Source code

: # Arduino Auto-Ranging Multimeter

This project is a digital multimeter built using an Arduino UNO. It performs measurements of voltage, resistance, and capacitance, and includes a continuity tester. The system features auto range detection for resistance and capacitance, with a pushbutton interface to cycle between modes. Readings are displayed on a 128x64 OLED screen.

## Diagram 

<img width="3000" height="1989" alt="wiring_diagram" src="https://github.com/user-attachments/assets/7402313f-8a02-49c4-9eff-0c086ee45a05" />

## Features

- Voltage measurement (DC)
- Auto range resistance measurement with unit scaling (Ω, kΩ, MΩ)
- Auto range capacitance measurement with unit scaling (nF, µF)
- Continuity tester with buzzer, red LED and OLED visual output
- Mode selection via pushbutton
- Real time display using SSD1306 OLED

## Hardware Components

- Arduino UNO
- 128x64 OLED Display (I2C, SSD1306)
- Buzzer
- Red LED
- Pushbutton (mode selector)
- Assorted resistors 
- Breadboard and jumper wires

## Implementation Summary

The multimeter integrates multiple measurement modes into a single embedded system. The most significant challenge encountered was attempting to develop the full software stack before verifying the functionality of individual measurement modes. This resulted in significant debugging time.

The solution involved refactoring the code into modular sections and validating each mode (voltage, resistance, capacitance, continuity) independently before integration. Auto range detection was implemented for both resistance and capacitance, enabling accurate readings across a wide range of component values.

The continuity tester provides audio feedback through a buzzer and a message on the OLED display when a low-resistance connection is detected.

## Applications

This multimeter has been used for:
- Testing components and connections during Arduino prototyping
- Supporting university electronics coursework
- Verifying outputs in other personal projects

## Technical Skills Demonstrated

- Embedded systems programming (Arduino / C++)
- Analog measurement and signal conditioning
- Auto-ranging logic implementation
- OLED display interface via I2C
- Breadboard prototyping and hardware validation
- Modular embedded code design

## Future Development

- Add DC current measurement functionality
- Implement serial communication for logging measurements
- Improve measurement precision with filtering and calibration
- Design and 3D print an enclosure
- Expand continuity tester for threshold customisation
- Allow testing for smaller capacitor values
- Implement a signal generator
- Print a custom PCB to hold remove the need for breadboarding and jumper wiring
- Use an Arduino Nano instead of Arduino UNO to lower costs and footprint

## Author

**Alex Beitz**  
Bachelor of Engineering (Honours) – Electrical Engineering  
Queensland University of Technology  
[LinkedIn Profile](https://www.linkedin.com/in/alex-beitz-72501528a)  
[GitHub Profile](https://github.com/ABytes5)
┄┄┄┄┄┄┄┄┄┄┄┄┄┄┄┄┄┄┄┄
**Work task**
Take the first line of the material above as the start and the line that contains "The solution involved" as the end. Output only that span, every line exactly as it stands.

**Exercise response**
Source code

: # Arduino Auto-Ranging Multimeter

This project is a digital multimeter built using an Arduino UNO. It performs measurements of voltage, resistance, and capacitance, and includes a continuity tester. The system features auto range detection for resistance and capacitance, with a pushbutton interface to cycle between modes. Readings are displayed on a 128x64 OLED screen.

## Diagram 

<img width="3000" height="1989" alt="wiring_diagram" src="https://github.com/user-attachments/assets/7402313f-8a02-49c4-9eff-0c086ee45a05" />

## Features

- Voltage measurement (DC)
- Auto range resistance measurement with unit scaling (Ω, kΩ, MΩ)
- Auto range capacitance measurement with unit scaling (nF, µF)
- Continuity tester with buzzer, red LED and OLED visual output
- Mode selection via pushbutton
- Real time display using SSD1306 OLED

## Hardware Components

- Arduino UNO
- 128x64 OLED Display (I2C, SSD1306)
- Buzzer
- Red LED
- Pushbutton (mode selector)
- Assorted resistors 
- Breadboard and jumper wires

## Implementation Summary

The multimeter integrates multiple measurement modes into a single embedded system. The most significant challenge encountered was attempting to develop the full software stack before verifying the functionality of individual measurement modes. This resulted in significant debugging time.

The solution involved refactoring the code into modular sections and validating each mode (voltage, resistance, capacitance, continuity) independently before integration. Auto range detection was implemented for both resistance and capacitance, enabling accurate readings across a wide range of component values.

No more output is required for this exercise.